### [Description of the task]
Give the number of lines in the records below that include "Write". Reply with that number alone.
(Materials provided begins)
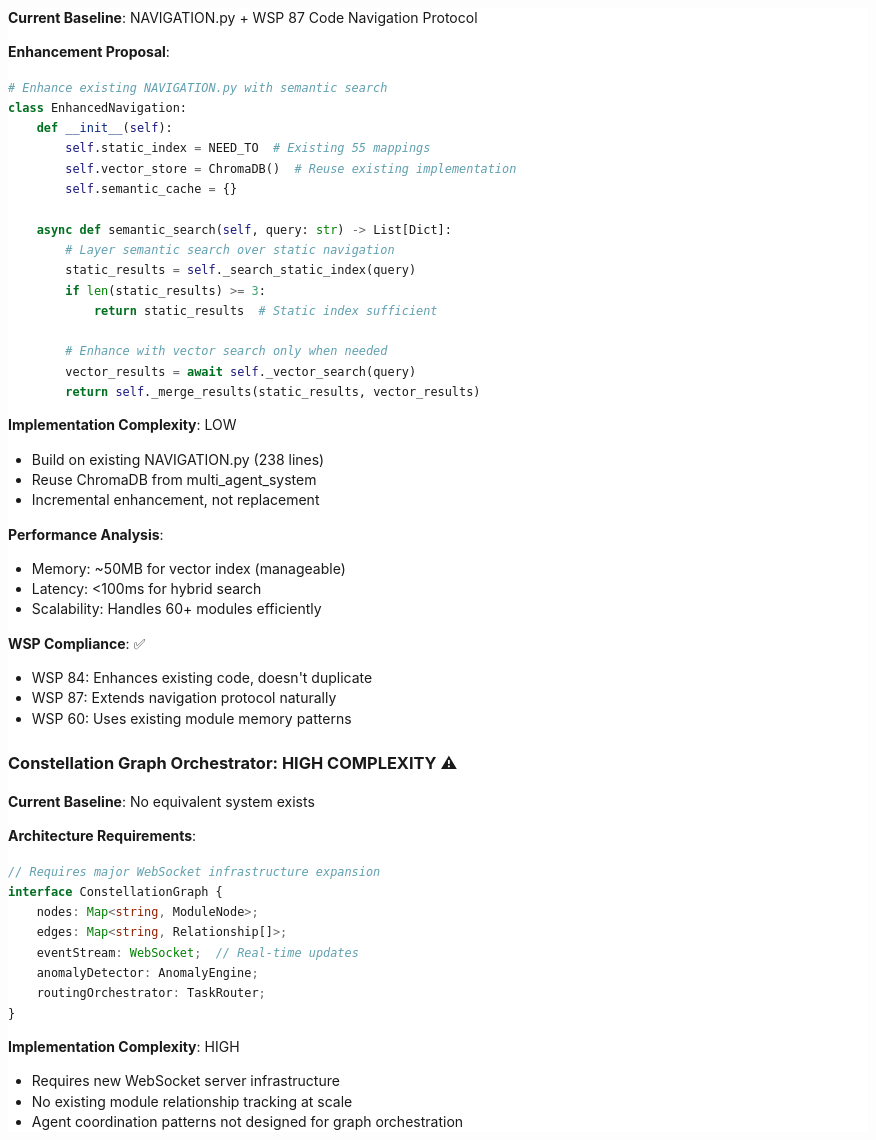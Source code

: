 **Current Baseline**: NAVIGATION.py + WSP 87 Code Navigation Protocol

**Enhancement Proposal**:
```python
# Enhance existing NAVIGATION.py with semantic search
class EnhancedNavigation:
    def __init__(self):
        self.static_index = NEED_TO  # Existing 55 mappings
        self.vector_store = ChromaDB()  # Reuse existing implementation
        self.semantic_cache = {}
        
    async def semantic_search(self, query: str) -> List[Dict]:
        # Layer semantic search over static navigation
        static_results = self._search_static_index(query)
        if len(static_results) >= 3:
            return static_results  # Static index sufficient
        
        # Enhance with vector search only when needed
        vector_results = await self._vector_search(query)
        return self._merge_results(static_results, vector_results)
```

**Implementation Complexity**: LOW
- Build on existing NAVIGATION.py (238 lines)
- Reuse ChromaDB from multi_agent_system
- Incremental enhancement, not replacement

**Performance Analysis**:
- Memory: ~50MB for vector index (manageable)
- Latency: <100ms for hybrid search
- Scalability: Handles 60+ modules efficiently

**WSP Compliance**: ✅
- WSP 84: Enhances existing code, doesn't duplicate
- WSP 87: Extends navigation protocol naturally
- WSP 60: Uses existing module memory patterns

### Constellation Graph Orchestrator: HIGH COMPLEXITY ⚠️

**Current Baseline**: No equivalent system exists

**Architecture Requirements**:
```typescript
// Requires major WebSocket infrastructure expansion
interface ConstellationGraph {
    nodes: Map<string, ModuleNode>;
    edges: Map<string, Relationship[]>;
    eventStream: WebSocket;  // Real-time updates
    anomalyDetector: AnomalyEngine;
    routingOrchestrator: TaskRouter;
}
```

**Implementation Complexity**: HIGH
- Requires new WebSocket server infrastructure
- No existing module relationship tracking at scale
- Agent coordination patterns not designed for graph orchestration
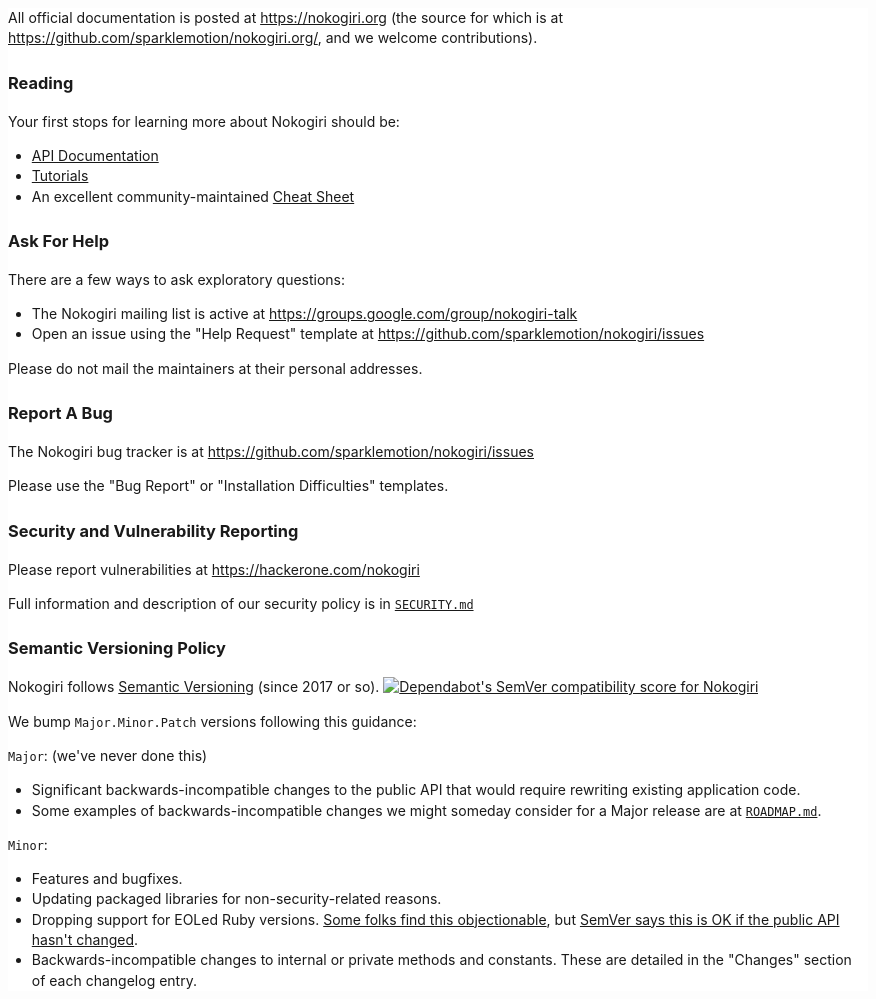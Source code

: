All official documentation is posted at https://nokogiri.org (the source for which is at https://github.com/sparklemotion/nokogiri.org/, and we welcome contributions).

### Reading

Your first stops for learning more about Nokogiri should be:

- [API Documentation](https://nokogiri.org/rdoc/index.html)
- [Tutorials](https://nokogiri.org/tutorials/toc.html)
- An excellent community-maintained [Cheat Sheet](https://github.com/sparklemotion/nokogiri/wiki/Cheat-sheet)


### Ask For Help

There are a few ways to ask exploratory questions:

- The Nokogiri mailing list is active at https://groups.google.com/group/nokogiri-talk
- Open an issue using the "Help Request" template at https://github.com/sparklemotion/nokogiri/issues

Please do not mail the maintainers at their personal addresses.


### Report A Bug

The Nokogiri bug tracker is at https://github.com/sparklemotion/nokogiri/issues

Please use the "Bug Report" or "Installation Difficulties" templates.


### Security and Vulnerability Reporting

Please report vulnerabilities at https://hackerone.com/nokogiri

Full information and description of our security policy is in [`SECURITY.md`](SECURITY.md)


### Semantic Versioning Policy

Nokogiri follows [Semantic Versioning](https://semver.org/) (since 2017 or so). [![Dependabot's SemVer compatibility score for Nokogiri](https://dependabot-badges.githubapp.com/badges/compatibility_score?dependency-name=nokogiri&package-manager=bundler&previous-version=1.11.7&new-version=1.12.5)](https://docs.github.com/en/code-security/supply-chain-security/managing-vulnerabilities-in-your-projects-dependencies/about-dependabot-security-updates#about-compatibility-scores)

We bump `Major.Minor.Patch` versions following this guidance:

`Major`: (we've never done this)

- Significant backwards-incompatible changes to the public API that would require rewriting existing application code.
- Some examples of backwards-incompatible changes we might someday consider for a Major release are at [`ROADMAP.md`](ROADMAP.md).

`Minor`:

- Features and bugfixes.
- Updating packaged libraries for non-security-related reasons.
- Dropping support for EOLed Ruby versions. [Some folks find this objectionable](https://github.com/sparklemotion/nokogiri/issues/1568), but [SemVer says this is OK if the public API hasn't changed](https://semver.org/#what-should-i-do-if-i-update-my-own-dependencies-without-changing-the-public-api).
- Backwards-incompatible changes to internal or private methods and constants. These are detailed in the "Changes" section of each changelog entry.
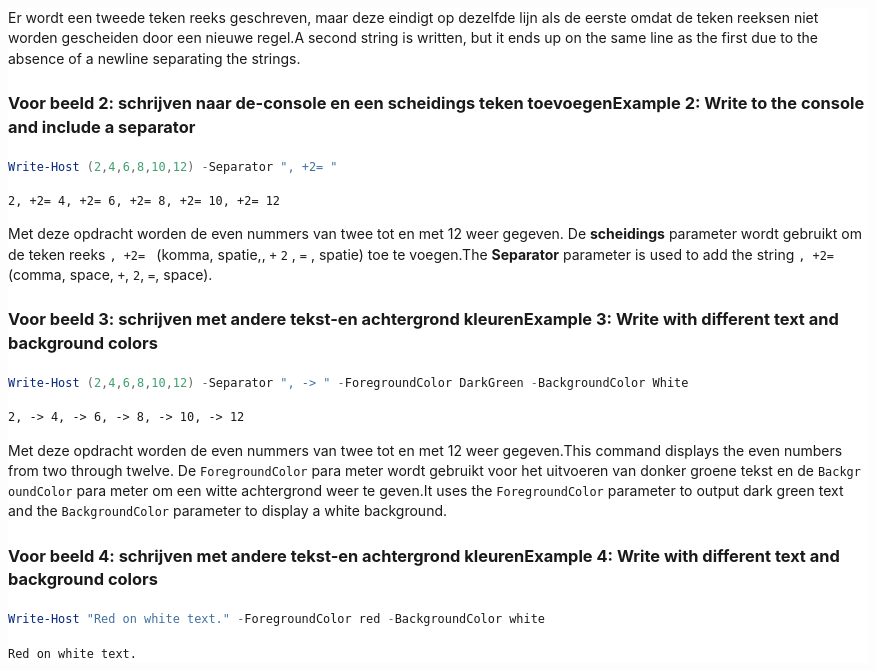 <span data-ttu-id="58406-122">Er wordt een tweede teken reeks geschreven, maar deze eindigt op dezelfde lijn als de eerste omdat de teken reeksen niet worden gescheiden door een nieuwe regel.</span><span class="sxs-lookup"><span data-stu-id="58406-122">A second string is written, but it ends up on the same line as the first due to the absence of a newline separating the strings.</span></span>

### <span data-ttu-id="58406-123">Voor beeld 2: schrijven naar de-console en een scheidings teken toevoegen</span><span class="sxs-lookup"><span data-stu-id="58406-123">Example 2: Write to the console and include a separator</span></span>

```powershell
Write-Host (2,4,6,8,10,12) -Separator ", +2= "
```

```output
2, +2= 4, +2= 6, +2= 8, +2= 10, +2= 12
```

Met deze opdracht worden de even nummers van twee tot en met 12 weer gegeven. <span data-ttu-id="58406-125">De **scheidings** parameter wordt gebruikt om de teken reeks `, +2= ` (komma, spatie,, `+` `2` , `=` , spatie) toe te voegen.</span><span class="sxs-lookup"><span data-stu-id="58406-125">The **Separator** parameter is used to add the string `, +2= ` (comma, space, `+`, `2`, `=`, space).</span></span>

### <span data-ttu-id="58406-126">Voor beeld 3: schrijven met andere tekst-en achtergrond kleuren</span><span class="sxs-lookup"><span data-stu-id="58406-126">Example 3: Write with different text and background colors</span></span>

```powershell
Write-Host (2,4,6,8,10,12) -Separator ", -> " -ForegroundColor DarkGreen -BackgroundColor White
```

```output
2, -> 4, -> 6, -> 8, -> 10, -> 12
```

<span data-ttu-id="58406-127">Met deze opdracht worden de even nummers van twee tot en met 12 weer gegeven.</span><span class="sxs-lookup"><span data-stu-id="58406-127">This command displays the even numbers from two through twelve.</span></span> <span data-ttu-id="58406-128">De `ForegroundColor` para meter wordt gebruikt voor het uitvoeren van donker groene tekst en de `BackgroundColor` para meter om een witte achtergrond weer te geven.</span><span class="sxs-lookup"><span data-stu-id="58406-128">It uses the `ForegroundColor` parameter to output dark green text and the `BackgroundColor` parameter to display a white background.</span></span>

### <span data-ttu-id="58406-129">Voor beeld 4: schrijven met andere tekst-en achtergrond kleuren</span><span class="sxs-lookup"><span data-stu-id="58406-129">Example 4: Write with different text and background colors</span></span>

```powershell
Write-Host "Red on white text." -ForegroundColor red -BackgroundColor white
```

```output
Red on white text.
```
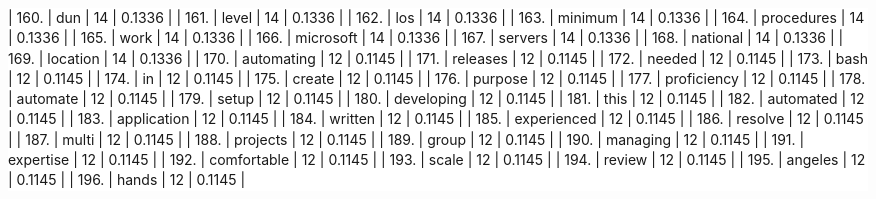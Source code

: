 | 160.  | dun                   | 14          | 0.1336     |
| 161.  | level                 | 14          | 0.1336     |
| 162.  | los                   | 14          | 0.1336     |
| 163.  | minimum               | 14          | 0.1336     |
| 164.  | procedures            | 14          | 0.1336     |
| 165.  | work                  | 14          | 0.1336     |
| 166.  | microsoft             | 14          | 0.1336     |
| 167.  | servers               | 14          | 0.1336     |
| 168.  | national              | 14          | 0.1336     |
| 169.  | location              | 14          | 0.1336     |
| 170.  | automating            | 12          | 0.1145     |
| 171.  | releases              | 12          | 0.1145     |
| 172.  | needed                | 12          | 0.1145     |
| 173.  | bash                  | 12          | 0.1145     |
| 174.  | in                    | 12          | 0.1145     |
| 175.  | create                | 12          | 0.1145     |
| 176.  | purpose               | 12          | 0.1145     |
| 177.  | proficiency           | 12          | 0.1145     |
| 178.  | automate              | 12          | 0.1145     |
| 179.  | setup                 | 12          | 0.1145     |
| 180.  | developing            | 12          | 0.1145     |
| 181.  | this                  | 12          | 0.1145     |
| 182.  | automated             | 12          | 0.1145     |
| 183.  | application           | 12          | 0.1145     |
| 184.  | written               | 12          | 0.1145     |
| 185.  | experienced           | 12          | 0.1145     |
| 186.  | resolve               | 12          | 0.1145     |
| 187.  | multi                 | 12          | 0.1145     |
| 188.  | projects              | 12          | 0.1145     |
| 189.  | group                 | 12          | 0.1145     |
| 190.  | managing              | 12          | 0.1145     |
| 191.  | expertise             | 12          | 0.1145     |
| 192.  | comfortable           | 12          | 0.1145     |
| 193.  | scale                 | 12          | 0.1145     |
| 194.  | review                | 12          | 0.1145     |
| 195.  | angeles               | 12          | 0.1145     |
| 196.  | hands                 | 12          | 0.1145     |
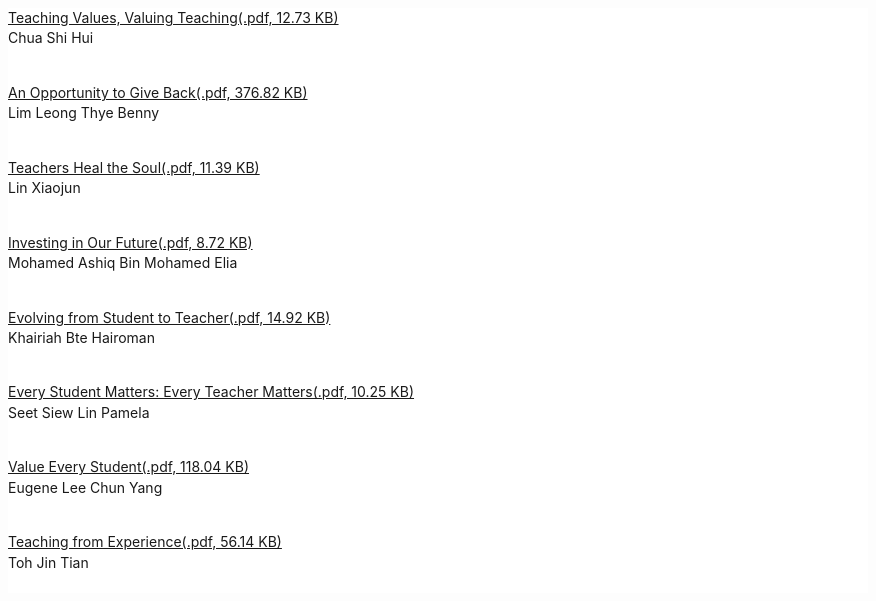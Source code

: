 <a href="https://staging.d2dfevnwgxersp.amplifyapp.com/files/oyea2014-7.pdf">Teaching Values, Valuing Teaching(.pdf, 12.73 KB)</a><br>Chua Shi Hui<br><br>
	
<a href="https://staging.d2dfevnwgxersp.amplifyapp.com/files/oyea2014-8.pdf">An Opportunity to Give Back(.pdf, 376.82 KB)</a><br>Lim Leong Thye Benny<br><br>	
	
<a href="https://staging.d2dfevnwgxersp.amplifyapp.com/files/oyea2014-9.pdf">Teachers Heal the Soul(.pdf, 11.39 KB)</a><br>Lin Xiaojun<br><br>
	
<a href="https://staging.d2dfevnwgxersp.amplifyapp.com/files/oyea2014-10.pdf">Investing in Our Future(.pdf, 8.72 KB)</a><br>Mohamed Ashiq Bin Mohamed Elia<br><br>	
	
<a href="https://staging.d2dfevnwgxersp.amplifyapp.com/files/oyea2014-11.pdf">Evolving from Student to Teacher(.pdf, 14.92 KB)</a><br>Khairiah Bte Hairoman<br><br>
	
<a href="https://staging.d2dfevnwgxersp.amplifyapp.com/files/oyea2014-12.pdf">Every Student Matters: Every Teacher Matters(.pdf, 10.25 KB)</a><br>Seet Siew Lin Pamela<br><br>	
	
<a href="https://staging.d2dfevnwgxersp.amplifyapp.com/files/oyea2014-13.pdf">Value Every Student(.pdf, 118.04 KB)</a><br>Eugene Lee Chun Yang<br><br>	
	
<a href="https://staging.d2dfevnwgxersp.amplifyapp.com/files/oyea2014-14.pdf">Teaching from Experience(.pdf, 56.14 KB)</a><br>Toh Jin Tian<br><br>			
</p>  
  
</div>  
  
</li>  		
</ul>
(Materials provided ends)
### [Output for this exercise]
6